El espacio respiratorio de mi pecho se reduce y me oprime. Vuelvo a introducirme sin voluntad en ese trapecio circular que no dejaré que me incluya nunca.
Es como una sucesión de imágenes, donde evito nombrar las reiteradas palabras que confeccionan mi vida a la perfección, en la cual todo se reproduce por rebobinación. Se me anuda el sentimiento en la boca del estómago, como si fuera más capaz de sentir que el corazón, como si habitara allí la real fuente de mi existencia. La escena es intranquila, pero reposa en ella una mirada o bien serena, o bien ausente. La cámara retrocede, el foco se desequilibra y descifro en la penumbra el contorno dorado y fugaz de su presencia. Divina sensatez prudente, siempre decide abandonarme en los mejores momentos.
Continúo sin dormir, o sin saber que duermo, por un espacio de largas horas. O por un largo espacio de horas.
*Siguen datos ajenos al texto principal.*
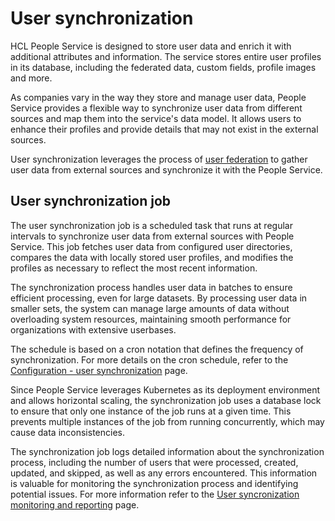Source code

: # User synchronization

HCL People Service is designed to store user data and enrich it with additional attributes and information. The service stores entire user profiles in its database, including the federated data, custom fields, profile images and more. 

As companies vary in the way they store and manage user data, People Service provides a flexible way to synchronize user data from different sources and map them into the service's data model. It allows users to enhance their profiles and provide details that may not exist in the external sources.

User synchronization leverages the process of [user federation](./user_federation.md) to gather user data from external sources and synchronize it with the People Service.

## User synchronization job

The user synchronization job is a scheduled task that runs at regular intervals to synchronize user data from external sources with People Service. This job fetches user data from configured user directories, compares the data with locally stored user profiles, and modifies the profiles as necessary to reflect the most recent information.

The synchronization process handles user data in batches to ensure efficient processing, even for large datasets. By processing user data in smaller sets, the system can manage large amounts of data without overloading system resources, maintaining smooth performance for organizations with extensive userbases.

The schedule is based on a cron notation that defines the frequency of synchronization. For more details on the cron schedule, refer to the [Configuration - user synchronization](../../deployment/configuration/index.md#user-synchronization-configuration) page.

Since People Service leverages Kubernetes as its deployment environment and allows horizontal scaling, the synchronization job uses a database lock to ensure that only one instance of the job runs at a given time. This prevents multiple instances of the job from running concurrently, which may cause data inconsistencies.

The synchronization job logs detailed information about the synchronization process, including the number of users that were processed, created, updated, and skipped, as well as any errors encountered. This information is valuable for monitoring the synchronization process and identifying potential issues. For more information refer to the [User syncronization monitoring and reporting](./user_synchronization_monitoring_reporting.md) page.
O qué sé yo. El caso es que evoco mi vida de los libros, de la innecesidad de querer o de aceptar o dejar que me quieran o... Hoy todo se me antoja libre de elección. Quizá no me importa todo lo que nada pueda ser realmente. Pero la imagen está aún ahí, hasta que...
Fundido en negro.
Aparece entonces lo que creo reconocer como mi pelo, largo, enredado y brillante, desafiando las leyes de la gravedad. O de la movilidad. Surjo de entre las olas empapada y me seco según avanza el tiempo, donde no existe la metáfora. Emerjo marcha atrás del mar, envuelta en ropa que se drena mientras corro hacia la cámara de espaldas. Entonces se escuchan unas teclas de piano apagadas, el ruido blanco de un televisor.
Hace viento, pero aún así puedo distinguir como de forma antinatural mi rostro se vuelve al objetivo y sonríe.
Fundido en negro.
Sin ojos.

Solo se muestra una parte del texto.